**ACTION ITEM:**
Your task is to return all of the records exactly, minus any images.

**INFORMATION PROVIDED:**
—————

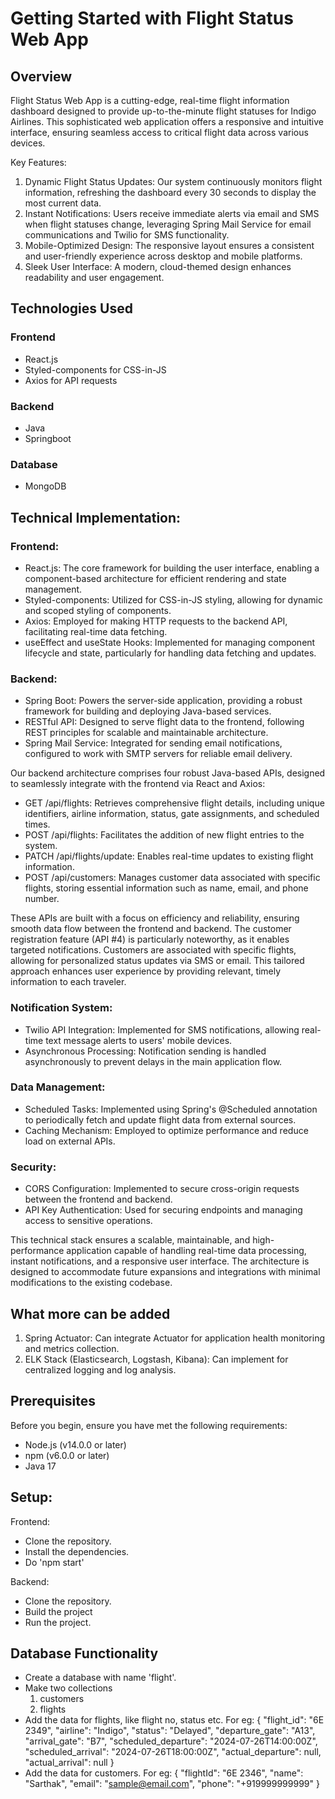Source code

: # Getting Started with Flight Status Web App

## Overview

Flight Status Web App is a cutting-edge, real-time flight information dashboard designed to provide up-to-the-minute flight statuses for Indigo Airlines. This sophisticated web application offers a responsive and intuitive interface, ensuring seamless access to critical flight data across various devices.

Key Features:

1. Dynamic Flight Status Updates: Our system continuously monitors flight information, refreshing the dashboard every 30 seconds to display the most current data.
2. Instant Notifications: Users receive immediate alerts via email and SMS when flight statuses change, leveraging Spring Mail Service for email communications and Twilio for SMS functionality.
3. Mobile-Optimized Design: The responsive layout ensures a consistent and user-friendly experience across desktop and mobile platforms.
4. Sleek User Interface: A modern, cloud-themed design enhances readability and user engagement.

## Technologies Used

### Frontend
- React.js
- Styled-components for CSS-in-JS
- Axios for API requests

### Backend
- Java
- Springboot

### Database
- MongoDB

## Technical Implementation:
### Frontend:

- React.js: The core framework for building the user interface, enabling a component-based architecture for efficient rendering and state management.
- Styled-components: Utilized for CSS-in-JS styling, allowing for dynamic and scoped styling of components.
- Axios: Employed for making HTTP requests to the backend API, facilitating real-time data fetching.
- useEffect and useState Hooks: Implemented for managing component lifecycle and state, particularly for handling data fetching and updates.

### Backend:

- Spring Boot: Powers the server-side application, providing a robust framework for building and deploying Java-based services.
- RESTful API: Designed to serve flight data to the frontend, following REST principles for scalable and maintainable architecture.
- Spring Mail Service: Integrated for sending email notifications, configured to work with SMTP servers for reliable email delivery.

Our backend architecture comprises four robust Java-based APIs, designed to seamlessly integrate with the frontend via React and Axios:

- GET /api/flights: Retrieves comprehensive flight details, including unique identifiers, airline information, status, gate assignments, and scheduled times.
- POST /api/flights: Facilitates the addition of new flight entries to the system.
- PATCH /api/flights/update: Enables real-time updates to existing flight information.
- POST /api/customers: Manages customer data associated with specific flights, storing essential information such as name, email, and phone number.

These APIs are built with a focus on efficiency and reliability, ensuring smooth data flow between the frontend and backend. The customer registration feature (API #4) is particularly noteworthy, as it enables targeted notifications. Customers are associated with specific flights, allowing for personalized status updates via SMS or email. This tailored approach enhances user experience by providing relevant, timely information to each traveler.

### Notification System:

- Twilio API Integration: Implemented for SMS notifications, allowing real-time text message alerts to users' mobile devices.
- Asynchronous Processing: Notification sending is handled asynchronously to prevent delays in the main application flow.

### Data Management:

- Scheduled Tasks: Implemented using Spring's @Scheduled annotation to periodically fetch and update flight data from external sources.
- Caching Mechanism: Employed to optimize performance and reduce load on external APIs.

### Security:

- CORS Configuration: Implemented to secure cross-origin requests between the frontend and backend.
- API Key Authentication: Used for securing endpoints and managing access to sensitive operations.

This technical stack ensures a scalable, maintainable, and high-performance application capable of handling real-time data processing, instant notifications, and a responsive user interface. The architecture is designed to accommodate future expansions and integrations with minimal modifications to the existing codebase.

## What more can be added

1. Spring Actuator: Can integrate Actuator for application health monitoring and metrics collection.
2. ELK Stack (Elasticsearch, Logstash, Kibana): Can implement for centralized logging and log analysis.

## Prerequisites

Before you begin, ensure you have met the following requirements:

- Node.js (v14.0.0 or later)
- npm (v6.0.0 or later)
- Java 17

## Setup:

Frontend:
- Clone the repository.
- Install the dependencies.
- Do 'npm start'

Backend:
- Clone the repository.
- Build the project
- Run the project.

## Database Functionality
- Create a database with name 'flight'.
- Make two collections
  1. customers
  2. flights
- Add the data for flights, like flight no, status etc.
For eg:
   {
        "flight_id": "6E 2349",
        "airline": "Indigo",
        "status": "Delayed",
        "departure_gate": "A13",
        "arrival_gate": "B7",
        "scheduled_departure": "2024-07-26T14:00:00Z",
        "scheduled_arrival": "2024-07-26T18:00:00Z",
        "actual_departure": null,
        "actual_arrival": null
    }
- Add the data for customers.
For eg:
    {
       "flightId": "6E 2346",
       "name": "Sarthak",
       "email": "sample@email.com",
       "phone": "+919999999999"
     }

—————

**EXERCISE RESPONSE:**
Source code

: # Getting Started with Flight Status Web App

## Overview

Flight Status Web App is a cutting-edge, real-time flight information dashboard designed to provide up-to-the-minute flight statuses for Indigo Airlines. This sophisticated web application offers a responsive and intuitive interface, ensuring seamless access to critical flight data across various devices.

Key Features:

1. Dynamic Flight Status Updates: Our system continuously monitors flight information, refreshing the dashboard every 30 seconds to display the most current data.
2. Instant Notifications: Users receive immediate alerts via email and SMS when flight statuses change, leveraging Spring Mail Service for email communications and Twilio for SMS functionality.
3. Mobile-Optimized Design: The responsive layout ensures a consistent and user-friendly experience across desktop and mobile platforms.
4. Sleek User Interface: A modern, cloud-themed design enhances readability and user engagement.

## Technologies Used

### Frontend
- React.js
- Styled-components for CSS-in-JS
- Axios for API requests

### Backend
- Java
- Springboot

### Database
- MongoDB

## Technical Implementation:
### Frontend:

- React.js: The core framework for building the user interface, enabling a component-based architecture for efficient rendering and state management.
- Styled-components: Utilized for CSS-in-JS styling, allowing for dynamic and scoped styling of components.
- Axios: Employed for making HTTP requests to the backend API, facilitating real-time data fetching.
- useEffect and useState Hooks: Implemented for managing component lifecycle and state, particularly for handling data fetching and updates.

### Backend:

- Spring Boot: Powers the server-side application, providing a robust framework for building and deploying Java-based services.
- RESTful API: Designed to serve flight data to the frontend, following REST principles for scalable and maintainable architecture.
- Spring Mail Service: Integrated for sending email notifications, configured to work with SMTP servers for reliable email delivery.

Our backend architecture comprises four robust Java-based APIs, designed to seamlessly integrate with the frontend via React and Axios:

- GET /api/flights: Retrieves comprehensive flight details, including unique identifiers, airline information, status, gate assignments, and scheduled times.
- POST /api/flights: Facilitates the addition of new flight entries to the system.
- PATCH /api/flights/update: Enables real-time updates to existing flight information.
- POST /api/customers: Manages customer data associated with specific flights, storing essential information such as name, email, and phone number.

These APIs are built with a focus on efficiency and reliability, ensuring smooth data flow between the frontend and backend. The customer registration feature (API #4) is particularly noteworthy, as it enables targeted notifications. Customers are associated with specific flights, allowing for personalized status updates via SMS or email. This tailored approach enhances user experience by providing relevant, timely information to each traveler.

### Notification System:

- Twilio API Integration: Implemented for SMS notifications, allowing real-time text message alerts to users' mobile devices.
- Asynchronous Processing: Notification sending is handled asynchronously to prevent delays in the main application flow.

### Data Management:

- Scheduled Tasks: Implemented using Spring's @Scheduled annotation to periodically fetch and update flight data from external sources.
- Caching Mechanism: Employed to optimize performance and reduce load on external APIs.

### Security:

- CORS Configuration: Implemented to secure cross-origin requests between the frontend and backend.
- API Key Authentication: Used for securing endpoints and managing access to sensitive operations.

This technical stack ensures a scalable, maintainable, and high-performance application capable of handling real-time data processing, instant notifications, and a responsive user interface. The architecture is designed to accommodate future expansions and integrations with minimal modifications to the existing codebase.

## What more can be added

1. Spring Actuator: Can integrate Actuator for application health monitoring and metrics collection.
2. ELK Stack (Elasticsearch, Logstash, Kibana): Can implement for centralized logging and log analysis.

## Prerequisites

Before you begin, ensure you have met the following requirements:

- Node.js (v14.0.0 or later)
- npm (v6.0.0 or later)
- Java 17

## Setup:

Frontend:
- Clone the repository.
- Install the dependencies.
- Do 'npm start'

Backend:
- Clone the repository.
- Build the project
- Run the project.

## Database Functionality
- Create a database with name 'flight'.
- Make two collections
  1. customers
  2. flights
- Add the data for flights, like flight no, status etc.
For eg:
   {
        "flight_id": "6E 2349",
        "airline": "Indigo",
        "status": "Delayed",
        "departure_gate": "A13",
        "arrival_gate": "B7",
        "scheduled_departure": "2024-07-26T14:00:00Z",
        "scheduled_arrival": "2024-07-26T18:00:00Z",
        "actual_departure": null,
        "actual_arrival": null
    }
- Add the data for customers.
For eg:
    {
       "flightId": "6E 2346",
       "name": "Sarthak",
       "email": "sample@email.com",
       "phone": "+919999999999"
     }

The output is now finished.